Destructor of a SWE_WavePropagationBlockCuda.

Frees all of the memory, which was allocated within the constructor. Resets the CUDA device: Useful if error occured and printf is used on the device (buffer).


Member Function Documentation

Compute the numerical fluxes (net-update formulation here) on all edges.

The maximum wave speed is computed within the net-updates kernel for each CUDA-block. To finalize the method the Thrust-library is called, which does the reduction over all blockwise maxima. In the wave speed reduction step the actual cell width in x- and y-direction is not taken into account.

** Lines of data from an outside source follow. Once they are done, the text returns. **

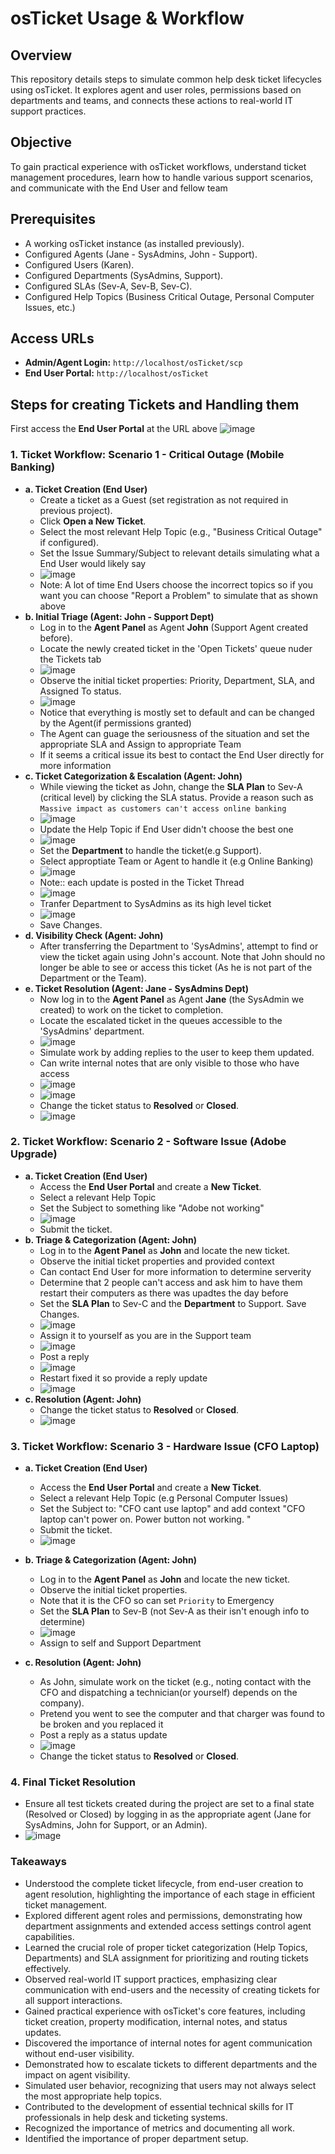 # osTicket Usage & Workflow 

## Overview

This repository details steps to simulate common help desk ticket lifecycles using osTicket. It explores agent and user roles, permissions based on departments and teams, and connects these actions to real-world IT support practices.

## Objective

To gain practical experience with osTicket workflows, understand ticket management procedures, learn how to handle various support scenarios, and communicate with the End User and fellow team

## Prerequisites

* A working osTicket instance (as installed previously).
* Configured Agents (Jane - SysAdmins, John - Support).
* Configured Users (Karen).
* Configured Departments (SysAdmins, Support).
* Configured SLAs (Sev-A, Sev-B, Sev-C).
* Configured Help Topics (Business Critical Outage, Personal Computer Issues, etc.)

## Access URLs

* **Admin/Agent Login:** `http://localhost/osTicket/scp`
* **End User Portal:** `http://localhost/osTicket`

## Steps for creating Tickets and Handling them

First access the **End User Portal** at the URL above
![image](https://github.com/user-attachments/assets/7f628488-a083-41e7-b9c1-0adf9e0475fd)

### 1. Ticket Workflow: Scenario 1 - Critical Outage (Mobile Banking)

* **a. Ticket Creation (End User)**
    * Create a ticket as a Guest (set registration as not required in previous project).
    * Click **Open a New Ticket**.
    * Select the most relevant Help Topic (e.g., "Business Critical Outage" if configured).
    * Set the Issue Summary/Subject to relevant details simulating what a End User would likely say
    * ![image](https://github.com/user-attachments/assets/d0e1fe5d-f561-4d04-a7dc-0d92260bc350)
    * Note: A lot of time End Users choose the incorrect topics so if you want you can choose "Report a Problem" to simulate that as shown above
* **b. Initial Triage (Agent: John - Support Dept)**
    * Log in to the **Agent Panel** as Agent **John** (Support Agent created before).
    * Locate the newly created ticket in the 'Open Tickets' queue nuder the Tickets tab
    * ![image](https://github.com/user-attachments/assets/69e8666f-71c1-4fef-85b7-013b5f941c9f)
    * Observe the initial ticket properties: Priority, Department, SLA, and Assigned To status.
    * ![image](https://github.com/user-attachments/assets/47ca2dc1-29d9-42b4-8a0c-19b29128ccce)
    * Notice that everything is mostly set to default and can be changed by the Agent(if permissions granted)
    * The Agent can guage the seriousness of the situation and set the appropriate SLA and Assign to appropriate Team
    * If it seems a critical issue its best to contact the End User directly for more information
* **c. Ticket Categorization & Escalation (Agent: John)**
    * While viewing the ticket as John, change the **SLA Plan** to Sev-A (critical level) by clicking the SLA status. Provide a reason such as `Massive impact as customers can't access online banking`
    * ![image](https://github.com/user-attachments/assets/6b0d17a7-bf12-4493-99ba-995f8b55c863)
    * Update the Help Topic if End User didn't choose the best one
    * ![image](https://github.com/user-attachments/assets/d1d5acd1-5959-4929-a188-b043be750c77)
    * Set the **Department** to handle the ticket(e.g Support).
    * Select approptiate Team or Agent to handle it (e.g Online Banking)
    * ![image](https://github.com/user-attachments/assets/8f1e8bf7-8726-4657-a4a8-6a79a1714eb0)
    * Note:: each update is posted in the Ticket Thread
    * ![image](https://github.com/user-attachments/assets/03d989aa-7957-459b-8835-91b06854ae2b)
    * Tranfer Department to SysAdmins as its high level ticket
    * ![image](https://github.com/user-attachments/assets/8c3459d6-64a4-401a-8400-9437fc49f52e)
    * Save Changes.
* **d. Visibility Check (Agent: John)**
    * After transferring the Department to 'SysAdmins', attempt to find or view the ticket again using John's account. Note that John should no longer be able to see or access this ticket (As he is not part of the Department or the Team).
* **e. Ticket Resolution (Agent: Jane - SysAdmins Dept)**
    * Now log in to the **Agent Panel** as Agent **Jane** (the SysAdmin we created) to work on the ticket to completion.
    * Locate the escalated ticket in the queues accessible to the 'SysAdmins' department.
    * ![image](https://github.com/user-attachments/assets/f2b38aa4-dc04-4da7-a450-0fd30111cc6c)
    * Simulate work by adding replies to the user to keep them updated.
    * Can write internal notes that are only visible to those who have access
    * ![image](https://github.com/user-attachments/assets/e745df8d-b463-49e7-9236-64947ddcad31)
    * ![image](https://github.com/user-attachments/assets/e14ecaa3-4887-4ffe-aa9c-8739b95af3fc)
    * Change the ticket status to **Resolved** or **Closed**.
    * ![image](https://github.com/user-attachments/assets/242deaa2-e577-422d-9b8c-09d8d5d1b73e)


### 2. Ticket Workflow: Scenario 2 - Software Issue (Adobe Upgrade)

* **a. Ticket Creation (End User)**
    * Access the **End User Portal** and create a **New Ticket**.
    * Select a relevant Help Topic 
    * Set the Subject to something like "Adobe not working"
    * ![image](https://github.com/user-attachments/assets/41ec1bd8-71ed-4755-9a76-3873c9515271)
    * Submit the ticket.
* **b. Triage & Categorization (Agent: John)**
    * Log in to the **Agent Panel** as **John** and locate the new ticket.
    * Observe the initial ticket properties and provided context
    * Can contact End User for more information to determine serverity
    * Determine that 2 people can't access and ask him to have them restart their computers as there was upadtes the day before
    * Set the **SLA Plan** to Sev-C and the **Department** to Support. Save Changes.
    * ![image](https://github.com/user-attachments/assets/c4598c02-cbf2-4a0e-ac8e-1e0a067e3818)
    * Assign it to yourself as you are in the Support team
    * ![image](https://github.com/user-attachments/assets/600349d6-7875-4673-89ed-9ebf3fabb515)
    * Post a reply
    * ![image](https://github.com/user-attachments/assets/8d4210a9-4e69-4c70-8e71-d009b7882d04)
    * Restart fixed it so provide a reply update
    * ![image](https://github.com/user-attachments/assets/2edb85c2-138f-4290-bee0-52e9bde939e9)
* **c. Resolution (Agent: John)**
    * Change the ticket status to **Resolved** or **Closed**.
    * ![image](https://github.com/user-attachments/assets/fd0fe31c-67bd-4a2b-90fc-6a6560696f7a)

### 3. Ticket Workflow: Scenario 3 - Hardware Issue (CFO Laptop)

* **a. Ticket Creation (End User)**
    * Access the **End User Portal** and create a **New Ticket**.
    * Select a relevant Help Topic (e.g Personal Computer Issues)
    * Set the Subject to: "CFO cant use laptop" and add context "CFO laptop can't power on. Power button not working. "
    * Submit the ticket.
    * ![image](https://github.com/user-attachments/assets/0222f2f2-9945-409b-8cdf-73fec9f065e5)

* **b. Triage & Categorization (Agent: John)**
    * Log in to the **Agent Panel** as **John** and locate the new ticket.
    * Observe the initial ticket properties.
    * Note that it is the CFO so can set `Priority` to Emergency
    * Set the **SLA Plan** to Sev-B (not Sev-A as their isn't enough info to determine)
    * ![image](https://github.com/user-attachments/assets/dc6f848d-f445-488d-b3cd-ea7b7beb22fe)
    * Assign to self and Support Department
* **c. Resolution (Agent: John)**
    * As John, simulate work on the ticket (e.g., noting contact with the CFO and dispatching a technician(or yourself) depends on the company).
    * Pretend you went to see the computer and that charger was found to be broken and you replaced it
    * Post a reply as a status update
    * ![image](https://github.com/user-attachments/assets/9b954521-5be2-4904-9a11-516ccc335e15)
    * Change the ticket status to **Resolved** or **Closed**.


### 4. Final Ticket Resolution

* Ensure all test tickets created during the project are set to a final state (Resolved or Closed) by logging in as the appropriate agent (Jane for SysAdmins, John for Support, or an Admin).
* ![image](https://github.com/user-attachments/assets/fbc754b3-10fd-4ebf-a894-854eba86400c)

### Takeaways


* Understood the complete ticket lifecycle, from end-user creation to agent resolution, highlighting the importance of each stage in efficient ticket management.
* Explored different agent roles and permissions, demonstrating how department assignments and extended access settings control agent capabilities.
* Learned the crucial role of proper ticket categorization (Help Topics, Departments) and SLA assignment for prioritizing and routing tickets effectively.
* Observed real-world IT support practices, emphasizing clear communication with end-users and the necessity of creating tickets for all support interactions.
* Gained practical experience with osTicket's core features, including ticket creation, property modification, internal notes, and status updates.
* Discovered the importance of internal notes for agent communication without end-user visibility.
* Demonstrated how to escalate tickets to different departments and the impact on agent visibility.
* Simulated user behavior, recognizing that users may not always select the most appropriate help topics.
* Contributed to the development of essential technical skills for IT professionals in help desk and ticketing systems.
* Recognized the importance of metrics and documenting all work.
* Identified the importance of proper department setup.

TODO: A splitting or direct computation of the time step width might increase the total time step size. Example: dx = 11, dy = 6; max wave speed in x-direction: 10 max wave speed in y-direction: 5.5 max wave speed in both direction: 10

=> maximum time step (current implementation): min(11/10, 6/10) = 0.6 => maximum time step (splitting the dimensions): min(11/10, 6/5.5) = 1.09..

Row-major vs column-major

C/C++ arrays are row-major whereas warps are constructed in column-major order from threads/blocks. To get coalesced memory access in CUDA, we can use a 2-dimensional CUDA structure but we have to switch x and y inside a block.

This means, we have to switch threadIdx.x <-> threadIdx.y as well as blockDim.x <-> blockDim.y. Important: blockDim has to be switched for the kernel call as well!

definition of one CUDA-block. Typical size are 8*8 or 16*16

Definition of the "main" CUDA-grid. This grid covers only edges 0..#(edges in x-direction)-2 and 0..#(edges in y-direction)-2.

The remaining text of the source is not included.